About a month ago, I was accepted into my top-choice college, New York University. Overcome with a tremendous wave of excitement, I accepted my admission, completed my housing forms, and shared the momentous news with my closest friends and family. In the span of just a few days, I went from being completely unsure of my future to planning out a fresh start in New York City.
While initially the knowledge of my acceptance was exhilarating, the realization of how intense the change would be suddenly dawned on me a few days later. Living strictly in the Midwest for my entire life, I’ve only experienced NYC’s energetic, almost overwhelming atmosphere in short, controlled bursts. However, by the time August rolls around, I’ll be parting ways with Minnesota’s agrestic charm and adjusting to a fast-paced, animated environment.

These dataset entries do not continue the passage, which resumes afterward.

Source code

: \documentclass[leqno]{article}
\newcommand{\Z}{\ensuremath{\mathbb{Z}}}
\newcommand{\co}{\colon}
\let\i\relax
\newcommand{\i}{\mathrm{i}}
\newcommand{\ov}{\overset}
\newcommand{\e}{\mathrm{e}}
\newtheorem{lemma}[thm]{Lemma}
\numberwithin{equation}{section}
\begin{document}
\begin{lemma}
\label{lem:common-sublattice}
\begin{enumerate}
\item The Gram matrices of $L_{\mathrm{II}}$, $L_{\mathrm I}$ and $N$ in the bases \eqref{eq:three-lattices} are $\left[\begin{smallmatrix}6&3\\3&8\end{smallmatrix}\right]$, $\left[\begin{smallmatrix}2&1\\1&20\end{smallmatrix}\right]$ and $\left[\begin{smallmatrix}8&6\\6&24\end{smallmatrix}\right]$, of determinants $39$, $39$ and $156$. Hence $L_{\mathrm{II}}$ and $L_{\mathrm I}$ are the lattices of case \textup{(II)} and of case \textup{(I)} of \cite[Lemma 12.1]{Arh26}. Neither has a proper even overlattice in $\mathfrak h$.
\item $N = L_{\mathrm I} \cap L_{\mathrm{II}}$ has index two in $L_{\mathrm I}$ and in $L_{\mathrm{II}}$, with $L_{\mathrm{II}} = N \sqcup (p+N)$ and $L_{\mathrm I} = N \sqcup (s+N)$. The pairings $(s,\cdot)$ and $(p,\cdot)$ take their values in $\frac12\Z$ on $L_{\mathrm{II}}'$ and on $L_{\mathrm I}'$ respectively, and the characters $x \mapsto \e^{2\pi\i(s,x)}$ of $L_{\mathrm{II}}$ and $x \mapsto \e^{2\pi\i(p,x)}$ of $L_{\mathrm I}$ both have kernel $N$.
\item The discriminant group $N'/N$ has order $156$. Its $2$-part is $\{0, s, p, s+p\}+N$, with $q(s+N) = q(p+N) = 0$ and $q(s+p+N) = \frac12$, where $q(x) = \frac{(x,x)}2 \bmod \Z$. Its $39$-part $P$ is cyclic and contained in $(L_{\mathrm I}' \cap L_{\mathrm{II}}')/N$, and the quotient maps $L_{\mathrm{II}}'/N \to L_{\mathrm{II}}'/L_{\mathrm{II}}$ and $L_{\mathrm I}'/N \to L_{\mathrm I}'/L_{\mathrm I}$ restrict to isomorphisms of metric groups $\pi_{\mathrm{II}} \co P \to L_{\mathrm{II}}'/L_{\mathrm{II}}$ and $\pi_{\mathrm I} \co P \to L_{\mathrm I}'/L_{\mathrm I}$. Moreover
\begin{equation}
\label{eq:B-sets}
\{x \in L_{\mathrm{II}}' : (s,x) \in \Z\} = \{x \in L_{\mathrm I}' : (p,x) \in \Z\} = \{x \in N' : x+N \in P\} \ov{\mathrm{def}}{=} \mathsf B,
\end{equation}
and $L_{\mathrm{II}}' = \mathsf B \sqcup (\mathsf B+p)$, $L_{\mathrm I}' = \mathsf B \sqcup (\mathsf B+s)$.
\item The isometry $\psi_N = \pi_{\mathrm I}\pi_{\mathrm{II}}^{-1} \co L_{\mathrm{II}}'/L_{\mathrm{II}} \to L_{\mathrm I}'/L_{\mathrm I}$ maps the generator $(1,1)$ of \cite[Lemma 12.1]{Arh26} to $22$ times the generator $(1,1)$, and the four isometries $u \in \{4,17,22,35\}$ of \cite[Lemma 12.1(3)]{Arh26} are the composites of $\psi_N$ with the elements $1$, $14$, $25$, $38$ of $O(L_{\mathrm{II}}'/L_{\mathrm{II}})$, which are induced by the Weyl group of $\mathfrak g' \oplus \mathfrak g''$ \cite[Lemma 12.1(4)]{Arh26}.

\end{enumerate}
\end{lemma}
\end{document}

With that in mind, I began thinking about the various ways my life would change. I’ll be exposed to vastly unfamiliar surroundings, living with a roommate instead of my parents, and becoming more independent by the day. While it’s a lot to take in, I figured I’d adjust at least within the first month. However, I stumbled upon something important that I hadn’t given much thought before.
As I was scrolling through my college’s subreddit the other day, I came across a post asking about which types of self defense devices are allowed in the city. Looking through the comments, I read about people’s (mostly women's) experiences carrying pepper spray, various sharp objects, and even tasers. Diving deeper, I explored the safety section of NYU’s website and found some alarmingly specific information I had never considered before:
“Even if you are lost, don’t let it show. Walk with confidence like you know where you are going and less attention will be paid to you by passersby,” and “If a person is making you uncomfortable, make eye contact with them to let them know you are aware of their presence.”
While I understand unfortunate events can occur anywhere, they’ll naturally take place more frequently in places with a higher population or density. So, even though the NYU campus is one of the safest places in New York, it’s rather distressing to scroll through safety tip after safety tip, especially as a woman.
Though I won’t let fear overpower my excitement of experiencing a new, exhilarating life in the city, the level of carefulness and awareness recommended to stay safe certainly changes my perception a bit. Now, I plan to take self defense classes over the summer, make sure I understand the city and transportation systems well, and possibly carry pepper spray with me, just in case.
While it’s remarkably unfortunate that, as women, we need to take so much into consideration, there is no way around it at this point. So, in order to make my college experience most fulfilling, I need to be aware of my surroundings, use my instincts, and be careful enough to remain safe.